03 out, 2018 • Opinião de José Miguel Sardica


Suficientemente prestigiado, moderado e centrista para tentar obrar o ecumenismo político possível, no tremendo vácuo criado pela demissão do velho ditador.

Há cinquenta anos, no início de Outubro de 1968, o Portugal político antecipava novidades. Depois do longuíssimo consulado ditatorial, a lei da vida vencera finalmente Salazar, arredando-o do poder por incapacidade física.

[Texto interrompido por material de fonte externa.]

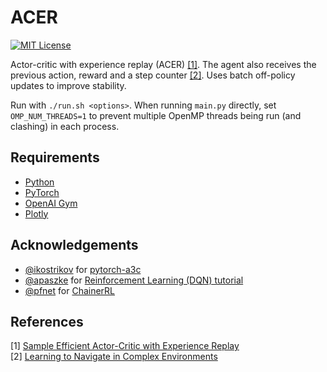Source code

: ACER
====
[![MIT License](https://img.shields.io/badge/license-MIT-blue.svg)](LICENSE.md)

Actor-critic with experience replay (ACER) [[1]](#references). The agent also receives the previous action, reward and a step counter [[2]](#references). Uses batch off-policy updates to improve stability.

Run with `./run.sh <options>`. When running `main.py` directly, set `OMP_NUM_THREADS=1` to prevent multiple OpenMP threads being run (and clashing) in each process.

Requirements
------------

- [Python](https://www.python.org/)
- [PyTorch](http://pytorch.org/)
- [OpenAI Gym](https://gym.openai.com/)
- [Plotly](https://plot.ly/python/)

Acknowledgements
----------------

- [@ikostrikov](https://github.com/ikostrikov) for [pytorch-a3c](https://github.com/ikostrikov/pytorch-a3c)
- [@apaszke](https://github.com/apaszke) for [Reinforcement Learning (DQN) tutorial](http://pytorch.org/tutorials/intermediate/reinforcement_q_learning.html)
- [@pfnet](https://github.com/pfnet) for [ChainerRL](https://github.com/pfnet/chainerrl)


References
----------

[1] [Sample Efficient Actor-Critic with Experience Replay](https://arxiv.org/abs/1611.01224)  
[2] [Learning to Navigate in Complex Environments](https://arxiv.org/abs/1611.03673)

Desprovido do verdadeiro “dono daquilo tudo”, o presidente corta-fitas, Américo Tomás, olhou à volta, à procura de um “delfim” do regime que o poupasse aos revolucionarismos que abalavam o mundo, e que defendesse, nesse mar revolto que ia de Paris a Praga e do Vietname à América, o “ordeiro” Portugal e a “sacrossanta” África. Franco Nogueira era demasiado “ultra”; Adriano Moreira demasiado “progressista”; outros nomes também não (lhe) serviam.

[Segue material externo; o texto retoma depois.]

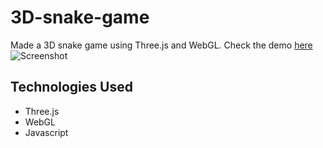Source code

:# 3D-snake-game
Made a 3D snake game using Three.js and WebGL.
Check the demo [here](https://roshan0708.github.io/3D-snake-game/)
![Screenshot](https://user-images.githubusercontent.com/60403638/84580931-9ff02980-adf9-11ea-97e9-cf6d7942da29.jpg)


## Technologies Used
* Three.js
* WebGL
* Javascript
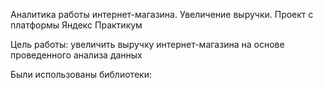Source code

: Аналитика работы интернет-магазина. Увеличение выручки. Проект с платформы Яндекс Практикум

Цель работы: увеличить выручку интернет-магазина на основе проведенного анализа данных

Были использованы библиотеки: 


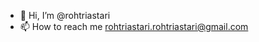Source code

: - 👋 Hi, I’m @rohtriastari
- 📫 How to reach me rohtriastari.rohtriastari@gmail.com

<!---
rohtriastari/rohtriastari is a ✨ special ✨ repository because its `README.md` (this file) appears on your GitHub profile.
You can click the Preview link to take a look at your changes.
--->
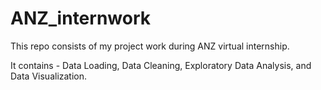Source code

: # ANZ_internwork

This repo consists of my project work during ANZ virtual internship.

It contains - Data Loading, Data Cleaning, Exploratory Data Analysis, and Data Visualization.
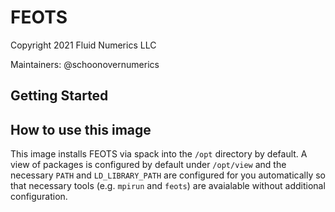 # FEOTS
Copyright 2021 Fluid Numerics LLC

Maintainers: @schoonovernumerics

## Getting Started


## How to use this image
This image installs FEOTS via spack into the `/opt` directory by default. A view of packages is configured by default under `/opt/view` and the necessary `PATH` and `LD_LIBRARY_PATH` are configured for you automatically so that necessary tools (e.g. `mpirun` and `feots`) are avaialable without additional configuration.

A escolha recaiu em Marcelo Caetano, um homem do regime, antigo vice de Salazar, afastado da ribalta nos anos 60, mas, no fundo, suficientemente prestigiado, moderado e centrista para tentar obrar o ecumenismo político possível, no tremendo vácuo criado pela demissão do velho ditador. Parece que Caetano resistiu: disse aos próximos que outros fariam melhor do que ele e, na tomada de posse, declarou logo que um país até aí governado por um homem extraordinário teria de habituar-se a homens normais. Estava-se no início do Outono de 1968. Cinco anos e meio volvidos, na Primavera de 1974, Caetano e o regime acabariam depostos pelo golpe militar do MFA. Exilado na Madeira, depois no Rio de Janeiro, onde a custo refez a vida (universitária), o segundo e último presidente do conselho do Estado Novo ali morreu, em 1980, e ali está sepultado.

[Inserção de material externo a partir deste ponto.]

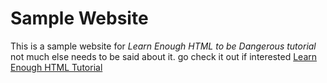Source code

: # Sample Website

This is a sample website for *Learn Enough HTML to be Dangerous tutorial* not much else needs to be said about it. go check it out if interested [Learn Enough HTML Tutorial](https://learnenough.com/html-tutorial/html)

Para a historiografia, sobretudo aquela construída a partir da memória política de quem nunca acreditou na promessa marcelista inicial de “abertura”, nem aceitou apenas a “evolução na continuidade”, é fácil dizer, hoje, que o consulado do “delfim” foi a crónica de uma impossibilidade, de um beco-sem-saída e, por isso, de uma morte anunciada. Foram quase seis anos perdidos, e o melhor era o Estado Novo ter desaparecido logo com a queda política do seu criador e “alma mater”. Quem, todavia, mergulha nas fontes, nos discursos, na imprensa, no dia-a-dia de 1968-74; quem, sobretudo, se dispõe a revisitar o pensamento e a ação de Caetano, percebe que a inevitabilidade do (de um) 25 de Abril é posterior a 1971-72 e só certa na transição de 1973 para 74. Se não fosse pela Guerra Colonial – o nó-górdio que tudo contaminou – Caetano poderia ter ganho umas eleições livres, capitalizando o reformismo e a melhoria da condição socioeconómica dos portugueses que de facto proporcionou no início do seu governo. Certo: não era um democrata e não acreditava na democracia. Mas sem a Guerra, com mais tempo e com um centro-direita mais vertebrado e esclarecido, talvez o marcelismo pudesse ter sido uma antecâmara de uma transição que, partindo de dentro do regime, o tivesse levado, por reformas “pactadas”, para a democracia – como aconteceu em Espanha. Nada disso foi, contudo, possível.

O presidente do conselho não era, nem podia ser, Adolfo Suárez e acabou de forma bem mais abrupta do que o governo de Carlos Arias Navarro em Madrid. E por isso o marcelismo entrou para a história como o epílogo de um estado de coisas que o “cancro” africano condenou a não ter outra saída que não a deposição do regime e um subsequente PREC. Tudo visto, afinal, Caetano não conseguiu triunfar porque não pôde ou porque nunca quis? Eis o enigma de 1968-74. E para lá desse enigma, há o contra factual: se a “abrilada” de Botelho Moniz tivesse vencido em 1961, e Caetano chegado ao poder sete anos antes de 1968, o que poderia ter acontecido de diferente e o que poderia ter sido evitado em África e realizado em Portugal?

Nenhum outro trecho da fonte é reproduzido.